Sikap ini dilakukan karena mereka beralih status dari Daftar Pemilih Tetap (DPT) ke dalam Daftar Pemilih Tambahan (DPTb).
Menurut penjelasan perwakilan pengungsi, Komisi Pemilihan Umum (KPU) Kabupaten Sampang memindahkan status pemilih mereka kepada KPU Sidoarjo.
Akibatnya, tak seperti pada pemilu sebelumnya, warga pengungsi Sampang itu pun tak bisa menyalurkan suaranya untuk lima surat suara sekaligus.
"Padahal, pada Pemilu sebelumnya, kami ikut KPU Sampang. Ketika berstatus DPTb, kami lah yang dirugikan," kata Muhlissin, salah satu perwakilan pengungsi Sampang, Senin (15/4/2019)
Memang, setelah berstatus DPTb, para pengungsi hanya bisa memilih Calon Presiden - Wakil Presiden dan DPD. Sementara untuk DPR RI, DPRD Provinsi, dan DPRD Kabupaten tak lagi dapat dilakukan mengingat perbedaan daerah pemilihan (dapil).
"Ini sudah menyimpang, menyimpang dari hak. Sekaligus, kami tidak mendapat pelayanan dari KPU. Sehingga, kami melapor ke Bawaslu," tegasnya.
Menurutnya, nama masing-masing warga pengungsi tersebut telah masuk dalam DPT. "Nama kami ada di salah satu Tempat Pemungutan Suara (TPS), di Sampang," katanya.
Pihaknya pun berharap KPU bisa bertindak arif dengan tak menggolongkan mereka dalam DPTb. "Ketika kami sebagai warga negara, dikebiri, kami sedih. Sebab, KPU tak berlaku sebagaimana mestinya," katanya.
"Seharusnya, penyelenggara negara bisa transparan, terbuka, proporsional, dan profesional. Sementara, untuk saat ini mereka tidak terbuka sama sekali," urainya.
Keikutsertaan mereka di pemilu sebenarnya bukan hanya kali ini saja. Mereka sudah mencoblos di tempat pengungsian sejak Pemilukada 2013, pemilu 2014, dan Pemilukada Serentak 2018.
Bahkan, untuk Pemilukada 2018, mereka juga bisa mencoblos Calon Bupati dan Wakil Bupati Sampang. "Termasuk, waktu pengulangan. Kami juga mencoblos dua kali waktu pemilu diulang itu," katanya.

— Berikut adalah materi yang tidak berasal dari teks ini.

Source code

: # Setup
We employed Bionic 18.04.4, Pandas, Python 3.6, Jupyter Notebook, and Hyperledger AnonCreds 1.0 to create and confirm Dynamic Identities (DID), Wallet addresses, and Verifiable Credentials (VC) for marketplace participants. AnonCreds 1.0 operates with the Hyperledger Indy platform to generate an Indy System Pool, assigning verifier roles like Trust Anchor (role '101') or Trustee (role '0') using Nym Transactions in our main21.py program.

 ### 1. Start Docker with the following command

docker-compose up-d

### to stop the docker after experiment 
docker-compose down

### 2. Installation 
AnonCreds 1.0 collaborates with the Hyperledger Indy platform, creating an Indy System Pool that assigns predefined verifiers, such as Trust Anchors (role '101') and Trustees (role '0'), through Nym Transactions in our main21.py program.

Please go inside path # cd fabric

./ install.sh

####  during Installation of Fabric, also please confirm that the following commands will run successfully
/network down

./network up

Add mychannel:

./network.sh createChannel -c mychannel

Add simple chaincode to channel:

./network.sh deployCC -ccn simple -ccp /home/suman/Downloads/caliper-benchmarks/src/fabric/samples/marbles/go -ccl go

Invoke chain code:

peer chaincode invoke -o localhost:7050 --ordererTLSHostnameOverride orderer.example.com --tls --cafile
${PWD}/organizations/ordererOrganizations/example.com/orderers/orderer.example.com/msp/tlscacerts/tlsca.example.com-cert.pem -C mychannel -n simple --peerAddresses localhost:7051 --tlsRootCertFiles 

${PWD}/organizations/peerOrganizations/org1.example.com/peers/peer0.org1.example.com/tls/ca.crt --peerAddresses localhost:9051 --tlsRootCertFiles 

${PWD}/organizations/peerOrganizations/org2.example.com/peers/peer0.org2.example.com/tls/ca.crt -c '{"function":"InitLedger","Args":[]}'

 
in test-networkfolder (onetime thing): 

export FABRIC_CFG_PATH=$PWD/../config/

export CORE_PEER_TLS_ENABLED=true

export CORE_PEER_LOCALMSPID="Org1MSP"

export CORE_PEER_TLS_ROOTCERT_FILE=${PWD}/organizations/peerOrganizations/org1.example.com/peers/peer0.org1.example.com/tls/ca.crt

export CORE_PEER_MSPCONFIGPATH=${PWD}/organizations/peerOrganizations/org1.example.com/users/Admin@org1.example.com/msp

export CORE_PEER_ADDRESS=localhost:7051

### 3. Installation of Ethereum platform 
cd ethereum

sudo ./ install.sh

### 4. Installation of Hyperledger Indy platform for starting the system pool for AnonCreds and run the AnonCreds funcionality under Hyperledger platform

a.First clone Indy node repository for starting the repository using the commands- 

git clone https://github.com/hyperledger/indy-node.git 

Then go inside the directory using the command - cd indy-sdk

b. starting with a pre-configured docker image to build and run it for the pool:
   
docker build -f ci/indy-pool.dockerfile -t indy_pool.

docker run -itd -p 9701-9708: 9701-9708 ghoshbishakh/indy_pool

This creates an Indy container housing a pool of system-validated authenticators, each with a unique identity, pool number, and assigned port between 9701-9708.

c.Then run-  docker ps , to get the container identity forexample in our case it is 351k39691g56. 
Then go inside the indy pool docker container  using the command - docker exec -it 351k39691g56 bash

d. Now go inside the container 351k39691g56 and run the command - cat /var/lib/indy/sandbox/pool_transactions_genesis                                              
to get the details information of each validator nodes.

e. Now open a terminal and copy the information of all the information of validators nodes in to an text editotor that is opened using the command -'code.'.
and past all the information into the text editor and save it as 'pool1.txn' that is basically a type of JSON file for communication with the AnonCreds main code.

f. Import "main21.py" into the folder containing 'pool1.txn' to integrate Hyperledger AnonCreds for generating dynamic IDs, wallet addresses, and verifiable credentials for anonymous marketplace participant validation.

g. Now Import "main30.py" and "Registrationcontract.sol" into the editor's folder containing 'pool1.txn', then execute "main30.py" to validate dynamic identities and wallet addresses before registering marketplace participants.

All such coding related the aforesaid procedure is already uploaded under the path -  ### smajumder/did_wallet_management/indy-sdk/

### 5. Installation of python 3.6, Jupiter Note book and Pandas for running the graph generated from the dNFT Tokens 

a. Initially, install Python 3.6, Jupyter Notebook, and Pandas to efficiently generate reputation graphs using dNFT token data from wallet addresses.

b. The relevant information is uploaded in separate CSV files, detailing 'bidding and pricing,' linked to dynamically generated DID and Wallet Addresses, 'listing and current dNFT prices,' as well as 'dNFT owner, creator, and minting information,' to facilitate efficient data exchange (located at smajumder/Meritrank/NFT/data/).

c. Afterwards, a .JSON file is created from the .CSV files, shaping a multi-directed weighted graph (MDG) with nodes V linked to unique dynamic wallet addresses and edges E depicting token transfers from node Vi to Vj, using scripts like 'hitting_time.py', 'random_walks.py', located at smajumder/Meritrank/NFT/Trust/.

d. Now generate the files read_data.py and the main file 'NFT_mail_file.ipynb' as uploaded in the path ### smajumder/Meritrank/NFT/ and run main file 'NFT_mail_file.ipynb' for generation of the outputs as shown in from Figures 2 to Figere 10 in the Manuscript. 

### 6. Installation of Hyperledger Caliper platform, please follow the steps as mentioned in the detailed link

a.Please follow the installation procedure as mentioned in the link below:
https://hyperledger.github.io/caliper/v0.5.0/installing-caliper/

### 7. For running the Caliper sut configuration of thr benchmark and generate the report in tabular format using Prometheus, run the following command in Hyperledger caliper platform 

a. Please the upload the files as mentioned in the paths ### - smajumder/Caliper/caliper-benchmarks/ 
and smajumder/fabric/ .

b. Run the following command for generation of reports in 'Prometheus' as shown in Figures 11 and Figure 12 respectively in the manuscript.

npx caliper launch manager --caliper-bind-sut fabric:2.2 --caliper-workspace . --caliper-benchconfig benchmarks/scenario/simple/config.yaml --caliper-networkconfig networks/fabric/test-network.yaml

Komisi untuk Orang Hilang dan Tindak Kekerasan (KontraS) Surabaya pun ikut mendampingi para pengungsi menghadap Bawaslu Jatim. Fatkhul Khoir, Koordinator Badan Pekerja KontraS Surabaya menilai penyelenggara pemilihan telah menghilangkan hak konstitusi para pengungsi.
"Secara prinsip, ini kan melanggar hak, yaitu hak untuk memilih. UU telah mengatur bahwa itu hak untuk memilih. Apalagi, perpindahan ini bukan keinginan si calon pemilih," katanya.
"Namun, atas dasar ketidakjelasan. Pihak penyelenggara mengatakan warga berharap pindah pilih, namun warga mengatakan tak ada keinginan itu," ungkapnya.